A sermon preached at the Baptist Tabernacle of Los Angeles
Christmas Eve, December 24, 2013

“For I have received of the Lord that which also I delivered unto you, That the Lord Jesus the same night in which he was betrayed took bread: And when he had given thanks, he brake it, and said, Take, eat: this is my body, which is broken for you: this do in remembrance of me. After the same manner also he took the cup, when he had supped, saying, This cup is the new testament in my blood: this do ye, as oft as ye drink it, in remembrance of me. For as often as ye eat this bread, and drink this cup, ye do shew the Lord's death till he come” (I Corinthians 11:23-26).
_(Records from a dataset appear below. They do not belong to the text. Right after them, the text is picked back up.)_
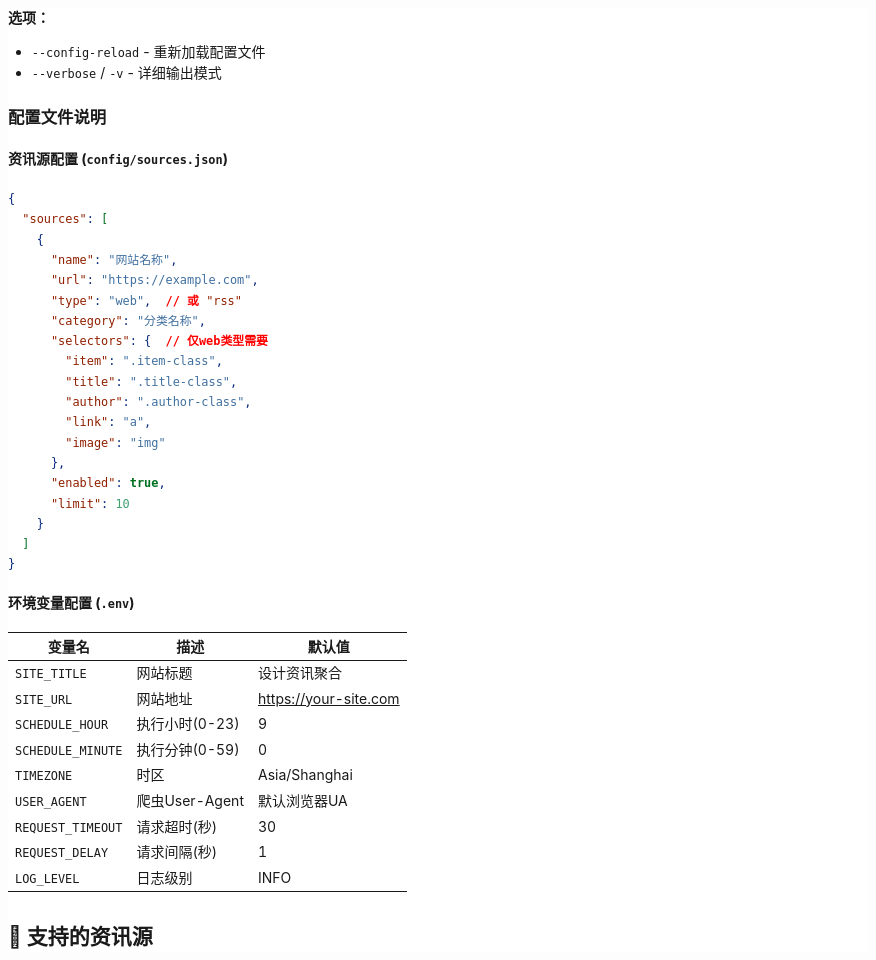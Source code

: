 **选项：**

- `--config-reload` - 重新加载配置文件
- `--verbose` / `-v` - 详细输出模式

### 配置文件说明

#### 资讯源配置 (`config/sources.json`)

```json
{
  "sources": [
    {
      "name": "网站名称",
      "url": "https://example.com",
      "type": "web",  // 或 "rss"
      "category": "分类名称",
      "selectors": {  // 仅web类型需要
        "item": ".item-class",
        "title": ".title-class", 
        "author": ".author-class",
        "link": "a",
        "image": "img"
      },
      "enabled": true,
      "limit": 10
    }
  ]
}
```

#### 环境变量配置 (`.env`)

| 变量名 | 描述 | 默认值 |
|--------|------|--------|
| `SITE_TITLE` | 网站标题 | 设计资讯聚合 |
| `SITE_URL` | 网站地址 | https://your-site.com |
| `SCHEDULE_HOUR` | 执行小时(0-23) | 9 |
| `SCHEDULE_MINUTE` | 执行分钟(0-59) | 0 |
| `TIMEZONE` | 时区 | Asia/Shanghai |
| `USER_AGENT` | 爬虫User-Agent | 默认浏览器UA |
| `REQUEST_TIMEOUT` | 请求超时(秒) | 30 |
| `REQUEST_DELAY` | 请求间隔(秒) | 1 |
| `LOG_LEVEL` | 日志级别 | INFO |

## 🎨 支持的资讯源

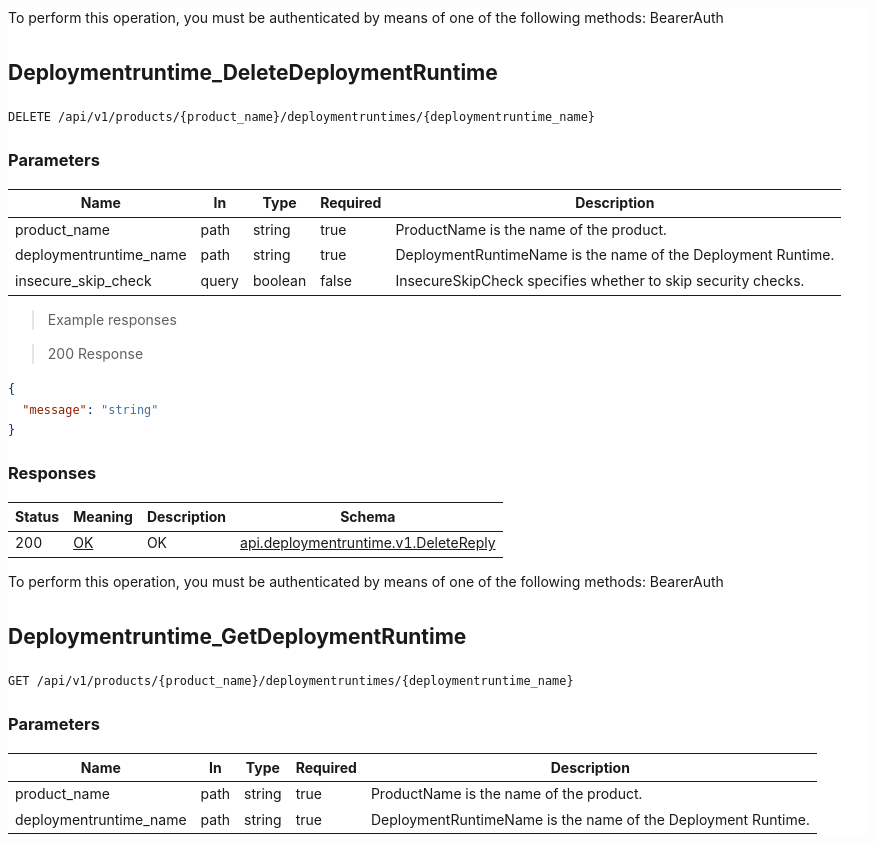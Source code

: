 <aside class="warning">
To perform this operation, you must be authenticated by means of one of the following methods:
BearerAuth
</aside>

## Deploymentruntime_DeleteDeploymentRuntime

<a id="opIdDeploymentruntime_DeleteDeploymentRuntime"></a>

`DELETE /api/v1/products/{product_name}/deploymentruntimes/{deploymentruntime_name}`

<h3 id="deploymentruntime_deletedeploymentruntime-parameters">Parameters</h3>

|Name|In|Type|Required|Description|
|---|---|---|---|---|
|product_name|path|string|true|ProductName is the name of the product.|
|deploymentruntime_name|path|string|true|DeploymentRuntimeName is the name of the Deployment Runtime.|
|insecure_skip_check|query|boolean|false|InsecureSkipCheck specifies whether to skip security checks.|

> Example responses

> 200 Response

```json
{
  "message": "string"
}
```

<h3 id="deploymentruntime_deletedeploymentruntime-responses">Responses</h3>

|Status|Meaning|Description|Schema|
|---|---|---|---|
|200|[OK](https://tools.ietf.org/html/rfc7231#section-6.3.1)|OK|[api.deploymentruntime.v1.DeleteReply](#schemaapi.deploymentruntime.v1.deletereply)|

<aside class="warning">
To perform this operation, you must be authenticated by means of one of the following methods:
BearerAuth
</aside>

## Deploymentruntime_GetDeploymentRuntime

<a id="opIdDeploymentruntime_GetDeploymentRuntime"></a>

`GET /api/v1/products/{product_name}/deploymentruntimes/{deploymentruntime_name}`

<h3 id="deploymentruntime_getdeploymentruntime-parameters">Parameters</h3>

|Name|In|Type|Required|Description|
|---|---|---|---|---|
|product_name|path|string|true|ProductName is the name of the product.|
|deploymentruntime_name|path|string|true|DeploymentRuntimeName is the name of the Deployment Runtime.|
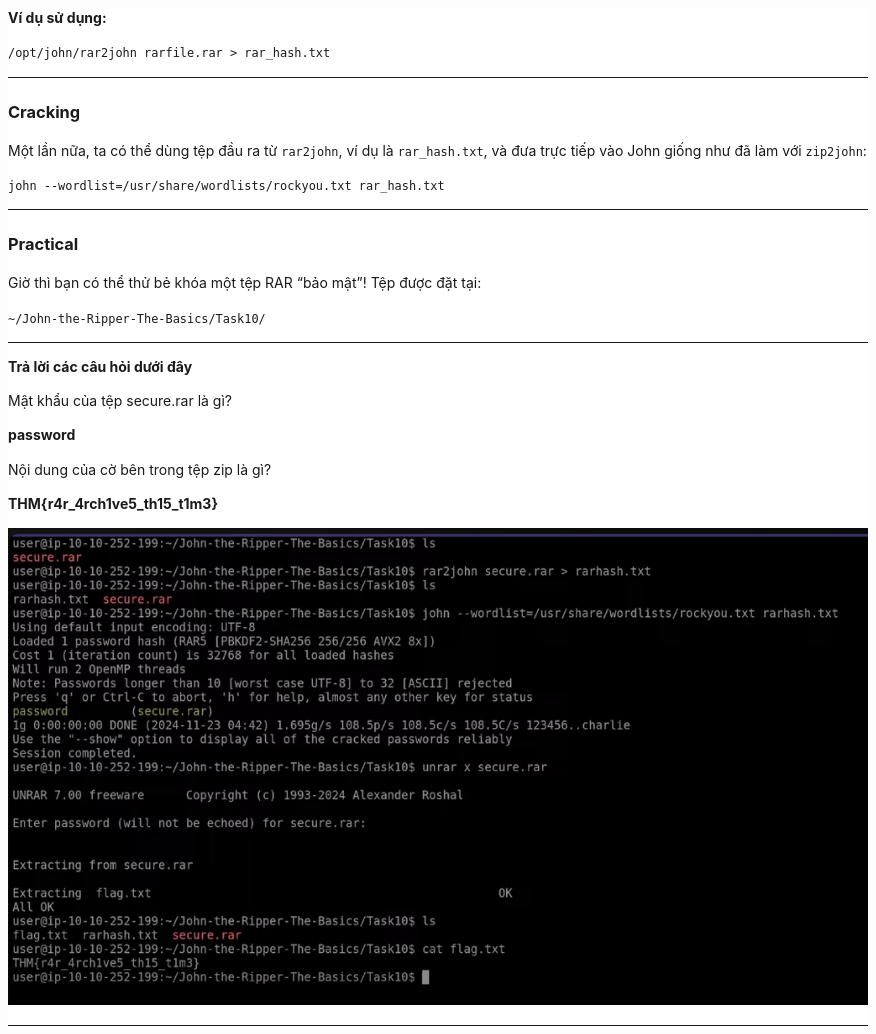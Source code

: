 **Ví dụ sử dụng:**

```
/opt/john/rar2john rarfile.rar > rar_hash.txt
```

---

### Cracking

Một lần nữa, ta có thể dùng tệp đầu ra từ `rar2john`, ví dụ là `rar_hash.txt`, và đưa trực tiếp vào John giống như đã làm với `zip2john`:

```
john --wordlist=/usr/share/wordlists/rockyou.txt rar_hash.txt
```

---

### Practical

Giờ thì bạn có thể thử bẻ khóa một tệp RAR “bảo mật”! Tệp được đặt tại:

```
~/John-the-Ripper-The-Basics/Task10/
```

---

**Trả lời các câu hỏi dưới đây**

Mật khẩu của tệp secure.rar là gì?

**password**

Nội dung của cờ bên trong tệp zip là gì?

**THM{r4r\_4rch1ve5\_th15\_t1m3}**

![](./img/4_John_the_Ripper_The_Basics/10.1.png)

---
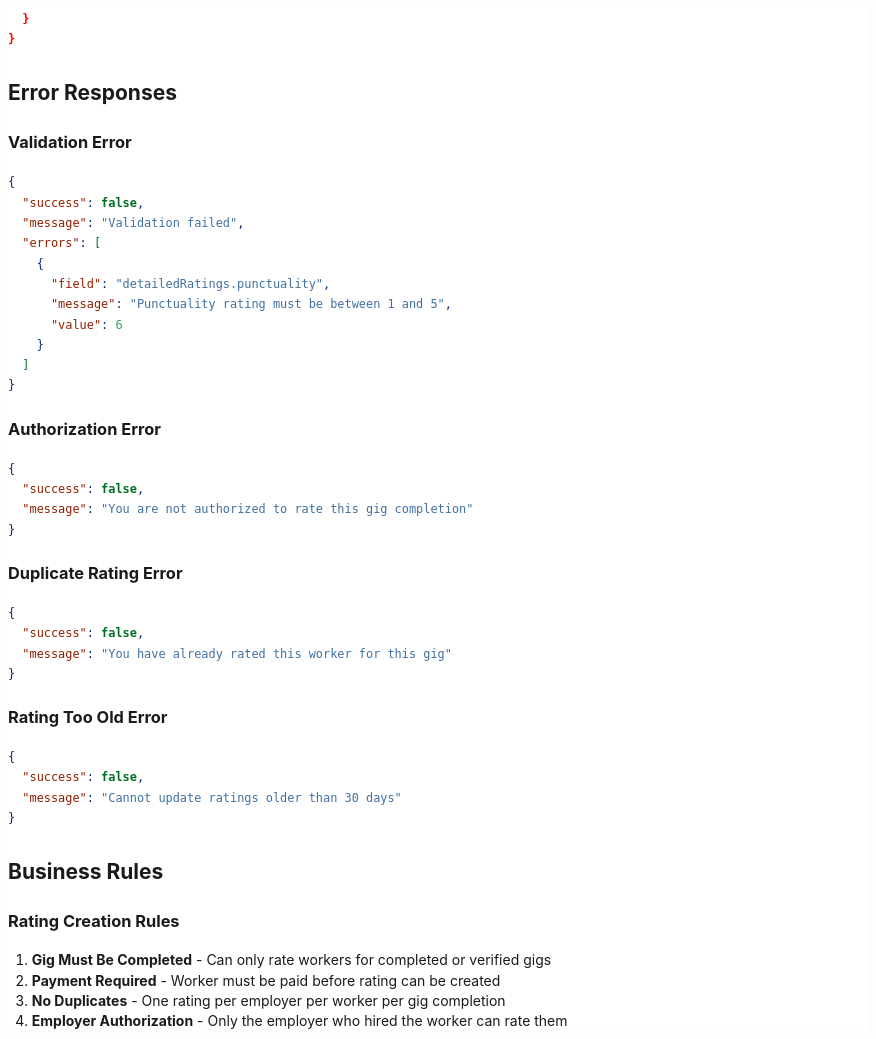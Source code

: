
 ```json
  }
}
```

## Error Responses

### Validation Error
```json
{
  "success": false,
  "message": "Validation failed",
  "errors": [
    {
      "field": "detailedRatings.punctuality",
      "message": "Punctuality rating must be between 1 and 5",
      "value": 6
    }
  ]
}
```

### Authorization Error
```json
{
  "success": false,
  "message": "You are not authorized to rate this gig completion"
}
```

### Duplicate Rating Error
```json
{
  "success": false,
  "message": "You have already rated this worker for this gig"
}
```

### Rating Too Old Error
```json
{
  "success": false,
  "message": "Cannot update ratings older than 30 days"
}
```

## Business Rules

### Rating Creation Rules
1. **Gig Must Be Completed** - Can only rate workers for completed or verified gigs
2. **Payment Required** - Worker must be paid before rating can be created
3. **No Duplicates** - One rating per employer per worker per gig completion
4. **Employer Authorization** - Only the employer who hired the worker can rate them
It is most fitting and proper that we should celebrate the birth of Christ by taking the Lord’s Supper. The Apostle John, in the great Christological introduction to his gospel, said, “The Word was made flesh, and dwelt among us” (John 1:14). Thus, John showed us the incarnation, the coming of Jesus, the Word of the Father, veiled in human flesh. No one ever portrayed this truth better than Charles Wesley. In his great Christmas hymn, “Hark, the Herald Angels Sing” Wesley said,

Veiled in flesh the Godhead see;
   Hail the incarnate Deity,
Pleased as man with men to dwell,
   Jesus, our Emmanuel.
Hark! the herald angels sing,
   “Glory to the new born King.”
(“Hark, the Herald Angels Sing” by Charles Wesley, 1707-1788).

God sent Jesus, the Second Person of the Trinity, down into the womb of the Virgin Mary. And “the Word was made flesh, and dwelt among us.”

But why did God do that? He sent His only begotten Son in human flesh to save us from our sin. In that same first chapter of John we are told that John the Baptist pointed to Jesus and said these words,

“Behold the Lamb of God, which taketh away the sin of the world” (John 1:29).

But how did Jesus take our sins away? Toward the end of his gospel, the Apostle John told of Jesus, nailed to the cross, dying to pay the penalty for our sin. And John told us what Jesus said as He died on that cross. John was there. He saw Jesus on the cross. He heard with his own ears what Jesus said as He died. And John said,

“When Jesus therefore had received the vinegar, he said, It is finished: and he bowed his head, and gave up the ghost” (John 19:30).

Thus, the Lord Jesus died. And in His death Jesus paid the price for our sin.

But in the first century the Docetic Gnostics said that Jesus only appeared to be a man, that He was really a spirit. In answer to that heresy, John said in his first epistle, that he and the other Apostles “have looked upon, and our hands have handled, of the Word of life” (I John 1:1). John said he had looked at Jesus and had touched His body. He said it was no spirit that died for our sins. It was a real man, in a real body that died on the cross. The Apostle Peter said,

“Christ also hath once suffered for sins, the just for the unjust, that he might bring us to God, being put to death in the flesh...” (I Peter 3:18).

So there you have the first point of the Lord’s Supper. When we take the bread we are reminded that Jesus’ body was broken for us on the cross, for Jesus said,

“Take, eat: this is my body, which is broken for you: this do in remembrance of me” (I Corinthians 11:24).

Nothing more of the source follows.